Прощения ему не надобно. И вовсе ничего от меня не надобно, это я сама полезла в чужие беды. А бабка упреждала, что помощь не кажный человек принять готовый. Думать надобно, кому помогать, а кто и сам справиться гораздый. И Арей справился б, да только вот… ежели б ошибку совершил, то не только с им беда бы приключилась.
— И еще, Зослава. — Он голову вскинул, в глаза мои вперился взглядом. — Я не отступлюсь. Эта женщина убила моего отца и мать мою. И меня убила бы. И потому, если выпадет мне случай ответить ей, то не стану я сомневаться.
Вспомнилось мне вдруг круглое лицо боярыни.
И взгляд ее холодный.
И то, как неспешно, поважно, шла она… и то, как держал ее за руку Игнат, как склонялся, ловил кажное слово… и улыбался. А она улыбалась ему в ответ, и тогда-то мягчело лицо ее, обыкновенным делалось. Небось, коль ее бы спросила, то иную гишторию услышала б. Про мужа-здрадника, сгинувшего в степях азарских, чтобы после возвернуться, да не одному.
Чего не сумела простить боярыня?
Того, что любил полонянку супруг? Ее, азарку, нелюдь, а не боярыню, которая тоже всем хороша была, да только всей красы ее мало оказалось, чтобы мужа удержать?
Любила ли его?
Как знать… даже если не любила, то и сухое сердце болит.
Или иное ему ножом стало? Что родила рабыня мужу сына? И что не поспешил боярин отказаться ни от рабынича, ни от азарки, не сослал в деревню, не продал от греха подальше, а поселил в тереме, растил дитя как наследника…
Или не за-ради любви она на смерть пошла, но за-ради собственного ребенка, позднего и любого. Таких берегут, на таких дышат — не надышатся, а тут полукровка, который, может статься, и волю получит, и право наследовать… и как стерпеть сие?
Наверное, и Арей понимал.
Только у него своя боль, как управиться, вот и мнилось, глупому, что эту боль чужою кровью залить можно…
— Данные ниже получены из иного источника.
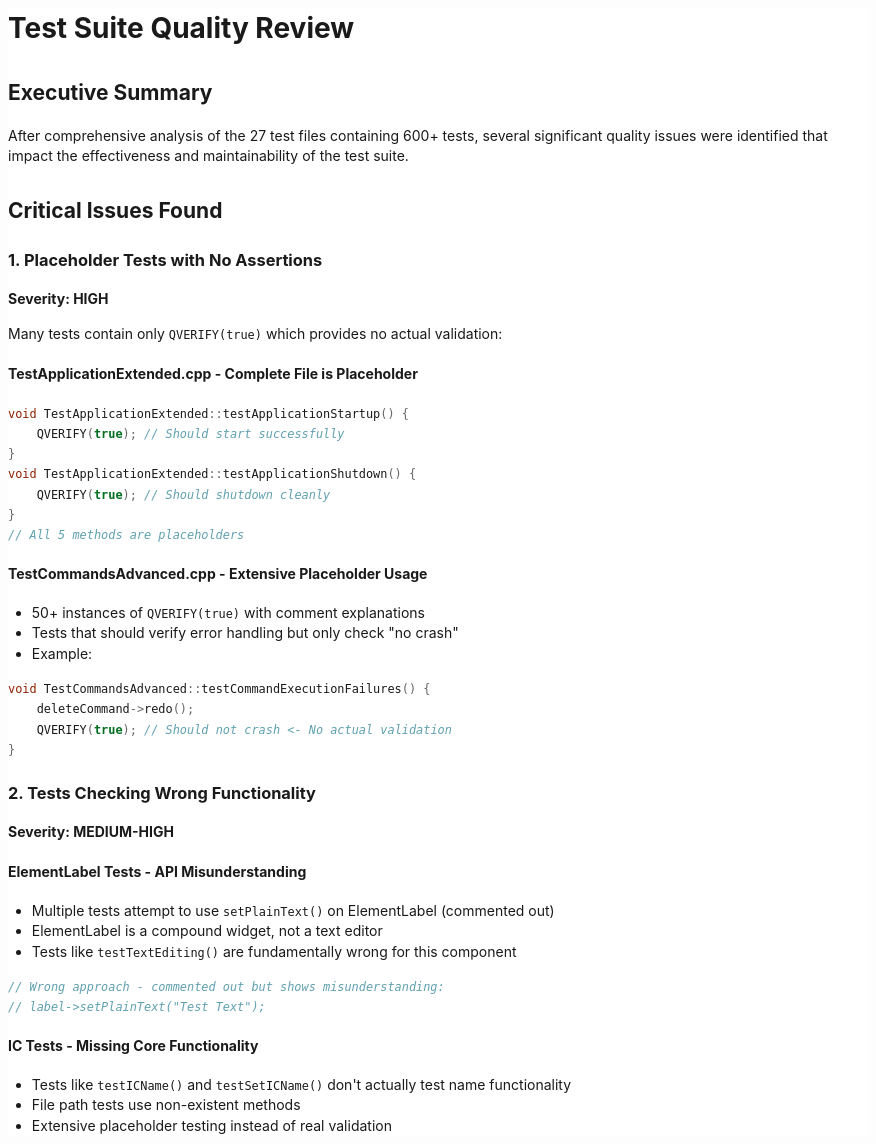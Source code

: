 # Test Suite Quality Review

## Executive Summary

After comprehensive analysis of the 27 test files containing 600+ tests, several significant quality issues were identified that impact the effectiveness and maintainability of the test suite.

## Critical Issues Found

### 1. Placeholder Tests with No Assertions
**Severity: HIGH**

Many tests contain only `QVERIFY(true)` which provides no actual validation:

#### TestApplicationExtended.cpp - Complete File is Placeholder
```cpp
void TestApplicationExtended::testApplicationStartup() {
    QVERIFY(true); // Should start successfully
}
void TestApplicationExtended::testApplicationShutdown() {
    QVERIFY(true); // Should shutdown cleanly  
}
// All 5 methods are placeholders
```

#### TestCommandsAdvanced.cpp - Extensive Placeholder Usage
- 50+ instances of `QVERIFY(true)` with comment explanations
- Tests that should verify error handling but only check "no crash"
- Example:
```cpp
void TestCommandsAdvanced::testCommandExecutionFailures() {
    deleteCommand->redo();
    QVERIFY(true); // Should not crash <- No actual validation
}
```

### 2. Tests Checking Wrong Functionality
**Severity: MEDIUM-HIGH**

#### ElementLabel Tests - API Misunderstanding
- Multiple tests attempt to use `setPlainText()` on ElementLabel (commented out)
- ElementLabel is a compound widget, not a text editor
- Tests like `testTextEditing()` are fundamentally wrong for this component

```cpp
// Wrong approach - commented out but shows misunderstanding:
// label->setPlainText("Test Text");
```

#### IC Tests - Missing Core Functionality
- Tests like `testICName()` and `testSetICName()` don't actually test name functionality
- File path tests use non-existent methods
- Extensive placeholder testing instead of real validation
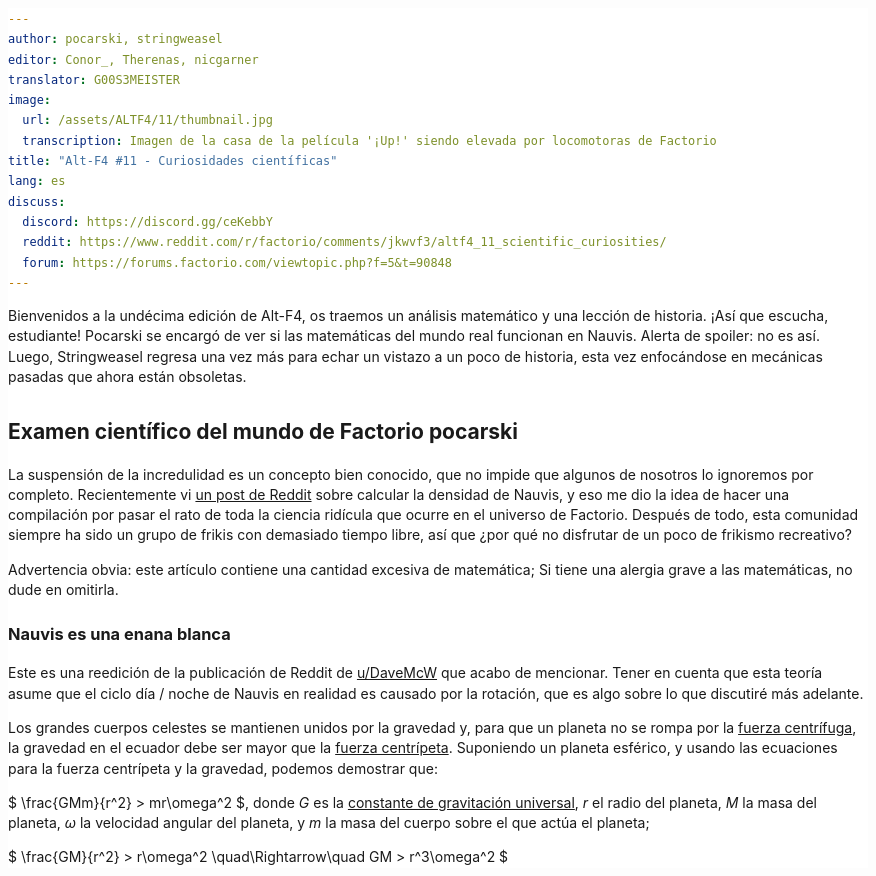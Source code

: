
 ```yaml
---
author: pocarski, stringweasel
editor: Conor_, Therenas, nicgarner
translator: G00S3MEISTER
image:
  url: /assets/ALTF4/11/thumbnail.jpg
  transcription: Imagen de la casa de la película '¡Up!' siendo elevada por locomotoras de Factorio
title: "Alt-F4 #11 - Curiosidades científicas"
lang: es
discuss:
  discord: https://discord.gg/ceKebbY
  reddit: https://www.reddit.com/r/factorio/comments/jkwvf3/altf4_11_scientific_curiosities/
  forum: https://forums.factorio.com/viewtopic.php?f=5&t=90848
---
```


Bienvenidos a la undécima edición de Alt-F4, os traemos un análisis matemático y una lección de historia. ¡Así que escucha, estudiante! Pocarski se encargó de ver si las matemáticas del mundo real funcionan en Nauvis. Alerta de spoiler: no es así. Luego, Stringweasel regresa una vez más para echar un vistazo a un poco de historia, esta vez enfocándose en mecánicas pasadas que ahora están obsoletas.

## Examen científico del mundo de Factorio <author>pocarski</author>

La suspensión de la incredulidad es un concepto bien conocido, que no impide que algunos de nosotros lo ignoremos por completo. Recientemente vi [un post de Reddit](https://www.reddit.com/r/factorio/comments/jaz6yl/calculating_the_density_of_nauvis/) sobre calcular la densidad de Nauvis, y eso me dio la idea de hacer una compilación por pasar el rato de toda la ciencia ridícula que ocurre en el universo de Factorio. Después de todo, esta comunidad siempre ha sido un grupo de frikis con demasiado tiempo libre, así que ¿por qué no disfrutar de un poco de frikismo recreativo?

Advertencia obvia: este artículo contiene una cantidad excesiva de matemática; Si tiene una alergia grave a las matemáticas, no dude en omitirla.

### Nauvis es una enana blanca

Este es una reedición de la publicación de Reddit de [u/DaveMcW](https://www.reddit.com/user/DaveMcW/) que acabo de mencionar. Tener en cuenta que esta teoría asume que el ciclo día / noche de Nauvis en realidad es causado por la rotación, que es algo sobre lo que discutiré más adelante.

Los grandes cuerpos celestes se mantienen unidos por la gravedad y, para que un planeta no se rompa por la [fuerza centrífuga](https://en.wikipedia.org/wiki/Centrifugal_force), la gravedad en el ecuador debe ser mayor que la [fuerza centrípeta](https://en.wikipedia.org/wiki/Centripetal_force). Suponiendo un planeta esférico, y usando las ecuaciones para la fuerza centrípeta y la gravedad, podemos demostrar que:

$ \frac{GMm}{r^2} > mr\omega^2 $, donde $G$ es la [constante de gravitación universal](https://en.wikipedia.org/wiki/Gravitational_constant), $r$ el radio del planeta, $M$ la masa del planeta, $\omega$ la velocidad angular del planeta, y $m$ la masa del cuerpo sobre el que actúa el planeta;

$ \frac{GM}{r^2} > r\omega^2 \quad\Rightarrow\quad GM > r^3\omega^2 $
— А если не выпадет? — спросила я. Арей же, недобро усмехнувшись, ответил:
— Тогда придется сделать так, чтобы выпал.
С самого утреца погодка случилася ясная. Солнышко, даром что поздне, выбралось на небо, а полыхнуло желтым светом, повисло драгоценным подвесом из бурштын-камня. Этакий, небось, не каждая царица примерить способная.
Небо ясное.
Снега искрят.
И трубы трубят, заливаются ажно, стало быть, вороты Акадэмии вот-вот распахнутся. И душенька моя наполняется чувством светлым, каковое бывает на день праздничный, когда ждешь чуда, не важно какого, пусть бы и самого малого.
Жаль, конечно, что бабка моя не сподобилася выбраться. Но, может, в наступным-то годе? Ежели дому в столицах нанять наперед, да подводою, потихенечку… радая она будет премного, так мне мыслится.
Коль не рассоримся вконец из-за Кирея.
Стоило подумать о женишке дорогом, как он и объявился.